◆ Available records:
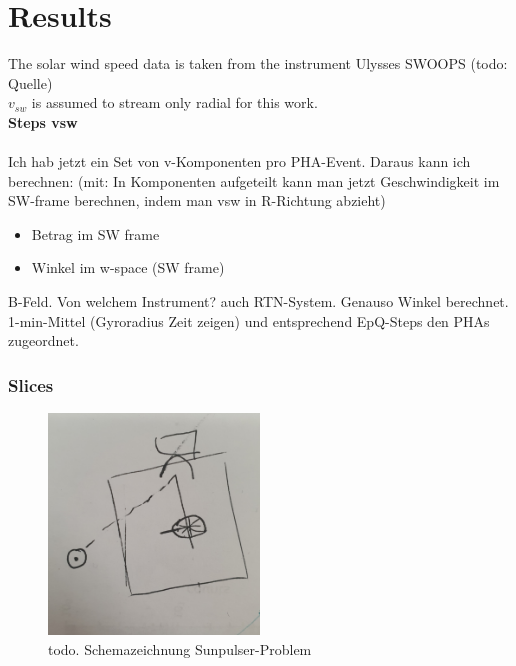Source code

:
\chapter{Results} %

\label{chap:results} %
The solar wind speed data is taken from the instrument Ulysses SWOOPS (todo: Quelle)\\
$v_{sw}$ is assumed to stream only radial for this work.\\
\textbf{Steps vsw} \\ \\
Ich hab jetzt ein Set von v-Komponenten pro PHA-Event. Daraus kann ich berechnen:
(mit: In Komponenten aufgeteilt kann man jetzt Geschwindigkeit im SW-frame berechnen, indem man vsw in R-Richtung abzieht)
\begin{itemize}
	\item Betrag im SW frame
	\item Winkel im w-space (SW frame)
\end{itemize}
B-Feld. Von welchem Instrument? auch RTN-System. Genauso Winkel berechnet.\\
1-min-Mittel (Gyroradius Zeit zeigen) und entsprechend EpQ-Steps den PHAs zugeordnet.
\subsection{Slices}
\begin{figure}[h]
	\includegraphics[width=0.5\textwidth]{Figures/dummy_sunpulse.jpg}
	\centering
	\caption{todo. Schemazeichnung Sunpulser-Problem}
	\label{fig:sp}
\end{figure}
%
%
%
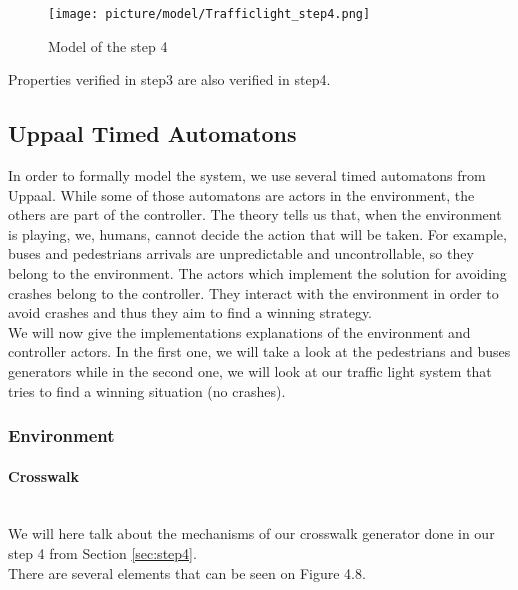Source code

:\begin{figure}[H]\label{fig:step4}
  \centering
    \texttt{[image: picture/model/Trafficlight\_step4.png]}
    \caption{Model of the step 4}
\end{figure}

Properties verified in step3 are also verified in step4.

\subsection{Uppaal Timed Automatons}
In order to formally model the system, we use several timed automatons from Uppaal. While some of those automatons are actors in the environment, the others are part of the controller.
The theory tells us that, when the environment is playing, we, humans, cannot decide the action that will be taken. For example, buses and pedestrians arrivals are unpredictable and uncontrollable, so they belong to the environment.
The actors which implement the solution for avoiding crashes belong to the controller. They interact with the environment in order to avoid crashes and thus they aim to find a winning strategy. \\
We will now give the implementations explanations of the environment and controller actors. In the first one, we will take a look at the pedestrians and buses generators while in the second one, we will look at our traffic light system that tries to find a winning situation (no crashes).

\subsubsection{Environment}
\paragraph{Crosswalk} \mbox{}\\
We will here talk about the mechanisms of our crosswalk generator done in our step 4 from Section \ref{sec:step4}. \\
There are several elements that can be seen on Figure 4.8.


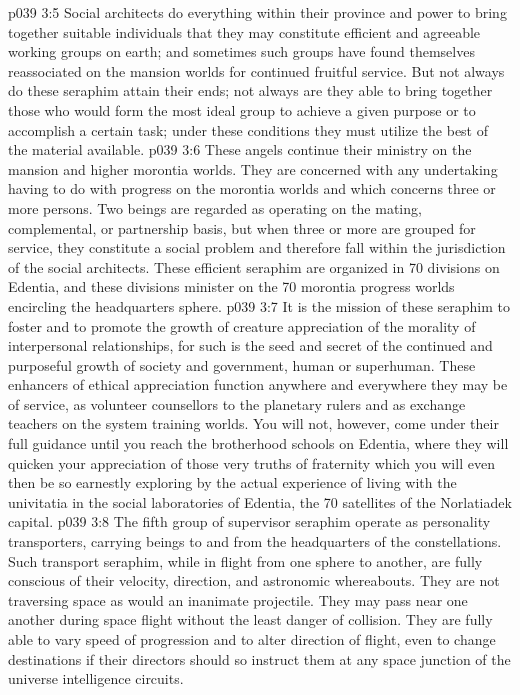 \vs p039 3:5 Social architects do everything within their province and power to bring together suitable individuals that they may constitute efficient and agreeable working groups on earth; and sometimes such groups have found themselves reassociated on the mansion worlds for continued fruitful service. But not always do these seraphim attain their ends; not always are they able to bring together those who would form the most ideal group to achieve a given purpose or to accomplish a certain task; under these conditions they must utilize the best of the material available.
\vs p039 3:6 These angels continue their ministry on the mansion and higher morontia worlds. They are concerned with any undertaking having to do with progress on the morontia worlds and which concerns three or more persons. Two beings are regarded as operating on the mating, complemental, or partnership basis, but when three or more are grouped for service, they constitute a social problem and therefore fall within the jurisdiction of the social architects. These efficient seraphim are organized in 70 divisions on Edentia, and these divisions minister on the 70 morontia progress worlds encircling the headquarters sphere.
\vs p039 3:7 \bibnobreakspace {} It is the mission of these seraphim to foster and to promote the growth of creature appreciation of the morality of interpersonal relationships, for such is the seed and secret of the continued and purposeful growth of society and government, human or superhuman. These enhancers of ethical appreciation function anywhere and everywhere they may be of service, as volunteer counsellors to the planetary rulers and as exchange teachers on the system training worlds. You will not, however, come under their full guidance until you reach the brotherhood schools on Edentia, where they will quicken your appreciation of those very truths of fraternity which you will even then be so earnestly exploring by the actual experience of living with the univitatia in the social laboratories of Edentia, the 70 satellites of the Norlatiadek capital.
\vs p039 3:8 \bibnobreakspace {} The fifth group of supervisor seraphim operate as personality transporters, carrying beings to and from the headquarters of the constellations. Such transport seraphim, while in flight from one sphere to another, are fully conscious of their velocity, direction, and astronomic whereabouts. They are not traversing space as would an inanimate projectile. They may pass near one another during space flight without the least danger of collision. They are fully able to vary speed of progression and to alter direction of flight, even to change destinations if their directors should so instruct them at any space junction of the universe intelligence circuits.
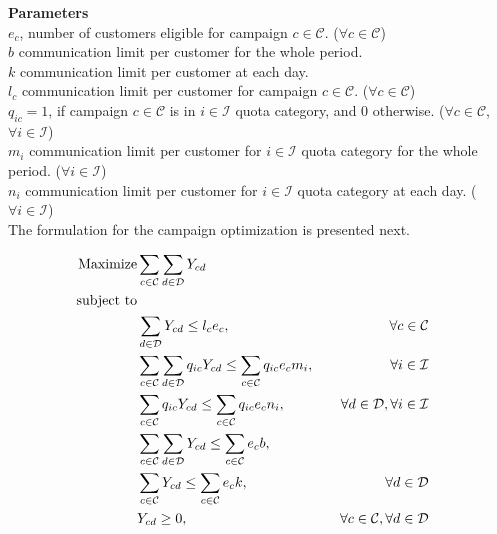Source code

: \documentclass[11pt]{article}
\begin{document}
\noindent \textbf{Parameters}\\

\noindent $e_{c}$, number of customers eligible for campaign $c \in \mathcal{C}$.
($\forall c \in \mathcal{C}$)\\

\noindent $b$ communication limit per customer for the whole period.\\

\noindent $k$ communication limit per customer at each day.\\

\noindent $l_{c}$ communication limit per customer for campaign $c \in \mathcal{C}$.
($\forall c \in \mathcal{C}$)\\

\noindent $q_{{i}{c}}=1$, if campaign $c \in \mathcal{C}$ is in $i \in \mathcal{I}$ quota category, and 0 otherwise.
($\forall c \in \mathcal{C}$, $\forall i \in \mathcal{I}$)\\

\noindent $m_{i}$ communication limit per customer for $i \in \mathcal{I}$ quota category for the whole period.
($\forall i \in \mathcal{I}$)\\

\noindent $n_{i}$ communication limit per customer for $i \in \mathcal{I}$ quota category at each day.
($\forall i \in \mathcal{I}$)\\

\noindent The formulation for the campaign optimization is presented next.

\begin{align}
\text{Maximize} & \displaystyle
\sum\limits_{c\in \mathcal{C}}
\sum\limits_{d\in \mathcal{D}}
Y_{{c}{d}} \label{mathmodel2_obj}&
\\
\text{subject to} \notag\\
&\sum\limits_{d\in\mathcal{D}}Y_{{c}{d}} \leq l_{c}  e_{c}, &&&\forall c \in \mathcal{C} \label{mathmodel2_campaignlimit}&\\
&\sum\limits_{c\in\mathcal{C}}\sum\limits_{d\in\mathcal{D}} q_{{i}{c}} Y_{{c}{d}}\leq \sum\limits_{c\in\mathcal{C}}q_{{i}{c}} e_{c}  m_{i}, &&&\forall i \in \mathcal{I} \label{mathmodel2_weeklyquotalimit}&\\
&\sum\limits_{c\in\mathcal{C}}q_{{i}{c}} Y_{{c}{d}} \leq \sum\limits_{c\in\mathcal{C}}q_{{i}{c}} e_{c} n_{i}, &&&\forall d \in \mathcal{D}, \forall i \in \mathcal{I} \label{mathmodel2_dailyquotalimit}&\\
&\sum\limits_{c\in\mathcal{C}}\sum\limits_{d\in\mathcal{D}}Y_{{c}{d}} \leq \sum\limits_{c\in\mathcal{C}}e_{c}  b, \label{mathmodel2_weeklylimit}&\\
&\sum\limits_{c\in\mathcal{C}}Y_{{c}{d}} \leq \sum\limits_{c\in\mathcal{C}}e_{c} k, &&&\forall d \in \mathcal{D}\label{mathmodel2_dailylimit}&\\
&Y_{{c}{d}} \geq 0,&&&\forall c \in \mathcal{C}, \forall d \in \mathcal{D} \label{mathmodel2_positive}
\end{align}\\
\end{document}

...

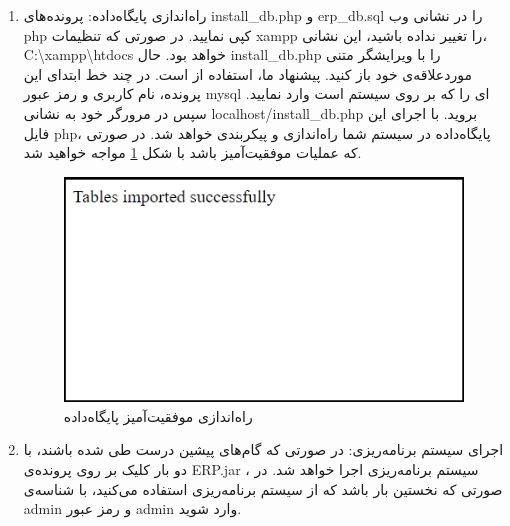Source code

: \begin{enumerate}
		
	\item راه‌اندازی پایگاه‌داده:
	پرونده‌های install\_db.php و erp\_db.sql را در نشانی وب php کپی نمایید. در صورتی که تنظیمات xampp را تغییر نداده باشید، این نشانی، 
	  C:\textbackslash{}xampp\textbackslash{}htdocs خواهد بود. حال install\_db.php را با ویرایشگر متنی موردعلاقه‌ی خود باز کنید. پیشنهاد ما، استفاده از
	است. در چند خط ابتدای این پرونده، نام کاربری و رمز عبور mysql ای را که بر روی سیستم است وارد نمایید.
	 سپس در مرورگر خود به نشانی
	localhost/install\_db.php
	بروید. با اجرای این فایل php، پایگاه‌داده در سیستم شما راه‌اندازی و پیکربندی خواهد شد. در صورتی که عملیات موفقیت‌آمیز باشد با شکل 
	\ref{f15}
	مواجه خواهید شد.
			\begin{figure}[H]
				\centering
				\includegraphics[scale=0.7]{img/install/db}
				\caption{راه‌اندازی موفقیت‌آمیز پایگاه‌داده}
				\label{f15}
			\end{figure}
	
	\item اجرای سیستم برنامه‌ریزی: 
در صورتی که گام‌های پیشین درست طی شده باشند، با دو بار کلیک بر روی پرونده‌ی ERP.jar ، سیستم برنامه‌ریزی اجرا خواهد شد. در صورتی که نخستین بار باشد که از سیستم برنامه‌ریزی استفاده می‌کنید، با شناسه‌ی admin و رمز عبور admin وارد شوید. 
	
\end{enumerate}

◆ Your instructions: Nothing but a number is expected: how many lines in the data above hold the word "buses".

◆ Answer for this exercise: 2